Treat their symptoms

Make sure your loved one drinks plenty of fluids to stay hydrated and encourage them to rest often. Some over-the-counter medications may also help temporarily relieve symptoms. Ask your loved one’s doctor what kind of medication they recommend.

Fresh air can also be invigorating. When the weather is nice, open bedroom windows so your loved one can enjoy the outdoors.

To cure boredom, come up with ways you can help your loved one pass the time. For example, you could make a list of upcoming movies or TV shows you can both watch and discuss by phone or video.

Get creative with contact

Humans are social creatures, so being isolated from others can be challenging.
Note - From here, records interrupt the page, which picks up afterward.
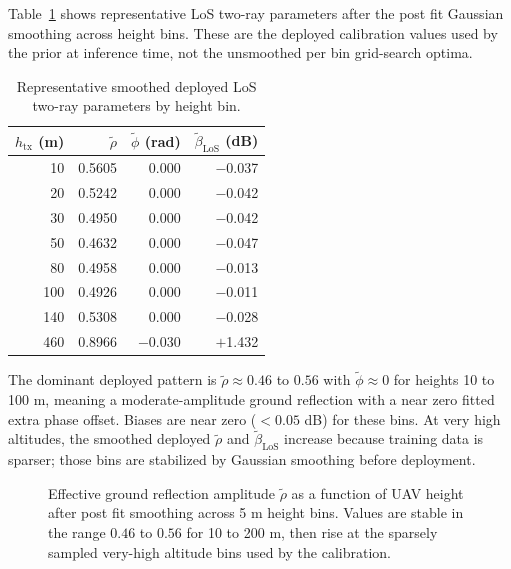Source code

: Table~\ref{tab:los_params} shows representative LoS two-ray parameters after
the post fit Gaussian smoothing across height bins. These are the deployed
calibration values used by the prior at inference time, not the unsmoothed
per bin grid-search optima.

\begin{table}[H]
\centering
\caption{Representative smoothed deployed LoS two-ray parameters by height bin.}
\label{tab:los_params}
\small
\begin{tabular}{rrrr}
\toprule
$h_{\mathrm{tx}}$ (m) & $\tilde{\rho}$ & $\tilde{\phi}$ (rad) & \(\widetilde{\beta}_{\mathrm{LoS}}\) (dB)\\
\midrule
10  & 0.5605 & 0.000 & $-$0.037 \\
20  & 0.5242 & 0.000 & $-$0.042 \\
30  & 0.4950 & 0.000 & $-$0.042 \\
50  & 0.4632 & 0.000 & $-$0.047 \\
80  & 0.4958 & 0.000 & $-$0.013 \\
100 & 0.4926 & 0.000 & $-$0.011 \\
140 & 0.5308 & 0.000 & $-$0.028 \\
460 & 0.8966 & $-$0.030 & $+$1.432 \\
\bottomrule
\end{tabular}
\end{table}

The dominant deployed pattern is $\tilde{\rho} \approx 0.46$ to $0.56$ with
$\tilde{\phi} \approx 0$ for heights 10 to 100 m, meaning a moderate-amplitude
ground reflection with a near zero fitted extra phase offset. Biases are
near zero ($< 0.05$ dB) for these bins. At very high altitudes, the smoothed
deployed $\tilde{\rho}$ and \(\widetilde{\beta}_{\mathrm{LoS}}\) increase because training data is sparser;
those bins are stabilized by Gaussian smoothing before deployment.

\begin{figure}[H]
\centering
{}
\caption[Effective ground reflection amplitude as a function of UAV height.]
{Effective ground reflection amplitude $\tilde{\rho}$ as a function of UAV
height after post fit smoothing across 5 m height bins. Values are stable in
the range $0.46$ to $0.56$ for 10 to 200 m, then rise at the sparsely sampled
very-high altitude bins used by the calibration.}
\label{fig:rho_vs_h}
\end{figure}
Find ways for your loved one to stay connected to friends and family, and maintain what they can of their routine.

You could schedule a virtual dinner or bedtime traditions using video applications like FaceTime. If your loved one has kids, have them make get well soon cards and crafts that you can pass along with meals. A simple phone call or texting will also be appreciated.

Know when to end isolation

People with COVID-19 who have stayed home in isolation can return to regular activities when they meet all of the following conditions:

If they will not be tested:

  • No fever for at least 24 hours without using fever-reducing medication.
  • Other symptoms have improved (for example, cough and shortness of breath)
  • At least 10 days have passed since their symptoms first appeared.

Please note: loss of taste and smell may persist for weeks or months after recovery. Therefore, the presence of these symptoms should not delay the end of your isolation. If you were admitted to the hospital for COVID-19, your healthcare provider may recommend you stay in isolation for longer than 10 days after the first appearance of your symptoms.